-- Task objective --
Return the lines below that carry the word "reduce".
■ ■ ■ ■ ■
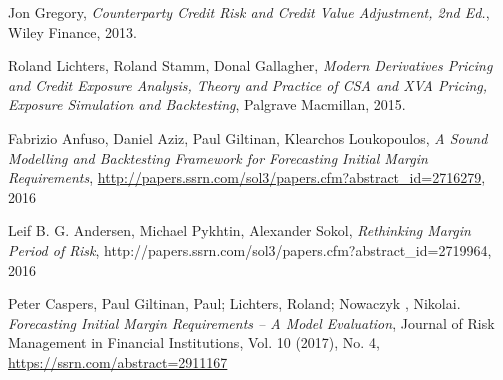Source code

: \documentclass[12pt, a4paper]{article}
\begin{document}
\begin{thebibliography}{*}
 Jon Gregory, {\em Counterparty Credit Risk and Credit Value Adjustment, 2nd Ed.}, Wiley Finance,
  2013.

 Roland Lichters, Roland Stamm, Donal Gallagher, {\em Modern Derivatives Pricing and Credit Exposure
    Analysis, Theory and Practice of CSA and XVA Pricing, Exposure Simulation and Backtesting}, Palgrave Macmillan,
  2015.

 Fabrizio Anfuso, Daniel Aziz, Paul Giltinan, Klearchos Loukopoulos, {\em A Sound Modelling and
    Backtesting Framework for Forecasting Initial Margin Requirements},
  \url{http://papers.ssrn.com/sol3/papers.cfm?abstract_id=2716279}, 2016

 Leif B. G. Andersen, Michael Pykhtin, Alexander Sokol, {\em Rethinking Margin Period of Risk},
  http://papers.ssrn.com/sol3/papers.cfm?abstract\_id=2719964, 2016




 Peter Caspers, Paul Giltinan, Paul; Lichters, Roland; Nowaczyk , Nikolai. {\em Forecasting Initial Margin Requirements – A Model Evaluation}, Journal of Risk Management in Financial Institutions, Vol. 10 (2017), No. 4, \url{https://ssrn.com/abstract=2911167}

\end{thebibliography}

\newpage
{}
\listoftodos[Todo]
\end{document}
■ ■ ■ ■ ■
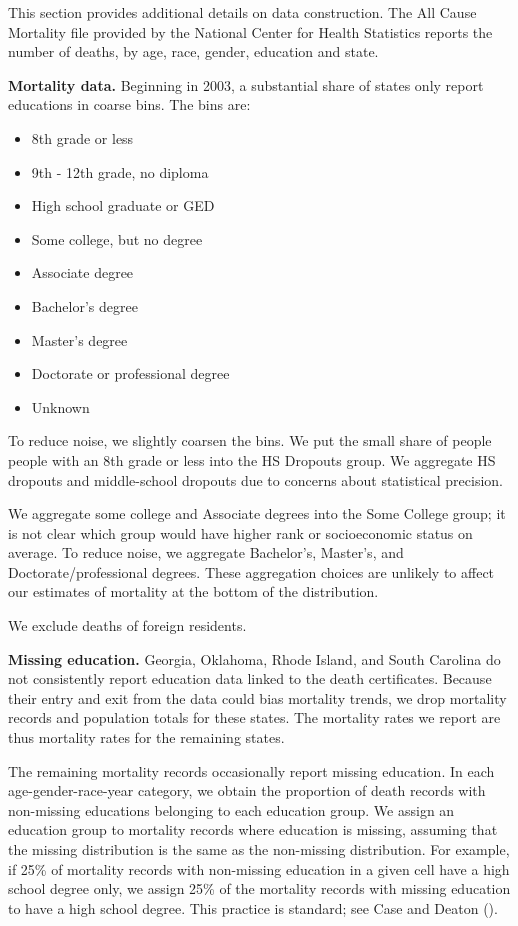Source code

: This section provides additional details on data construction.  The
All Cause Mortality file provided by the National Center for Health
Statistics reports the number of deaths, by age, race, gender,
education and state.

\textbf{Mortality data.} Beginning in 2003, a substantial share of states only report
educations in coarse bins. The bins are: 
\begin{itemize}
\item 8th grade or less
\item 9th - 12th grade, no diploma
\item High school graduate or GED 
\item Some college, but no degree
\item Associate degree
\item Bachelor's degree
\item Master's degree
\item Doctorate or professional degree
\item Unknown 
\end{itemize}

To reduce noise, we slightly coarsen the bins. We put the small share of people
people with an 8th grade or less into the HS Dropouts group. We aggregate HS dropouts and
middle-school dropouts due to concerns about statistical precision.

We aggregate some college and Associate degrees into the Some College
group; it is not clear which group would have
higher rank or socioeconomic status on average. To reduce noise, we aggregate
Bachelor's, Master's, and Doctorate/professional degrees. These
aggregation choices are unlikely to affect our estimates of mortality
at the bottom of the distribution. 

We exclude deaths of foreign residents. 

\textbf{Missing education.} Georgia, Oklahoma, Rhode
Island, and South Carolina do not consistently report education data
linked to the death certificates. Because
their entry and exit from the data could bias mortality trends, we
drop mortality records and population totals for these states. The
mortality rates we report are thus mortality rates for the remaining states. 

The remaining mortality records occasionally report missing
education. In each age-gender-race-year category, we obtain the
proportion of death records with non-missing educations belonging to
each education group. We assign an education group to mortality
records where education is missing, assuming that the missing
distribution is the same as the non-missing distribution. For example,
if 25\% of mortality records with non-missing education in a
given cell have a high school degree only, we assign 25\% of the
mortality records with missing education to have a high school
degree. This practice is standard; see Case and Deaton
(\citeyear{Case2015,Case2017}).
■ ■ ■ ■ ■
-- Solution to the problem --
To reduce noise, we slightly coarsen the bins. We put the small share of people
higher rank or socioeconomic status on average. To reduce noise, we aggregate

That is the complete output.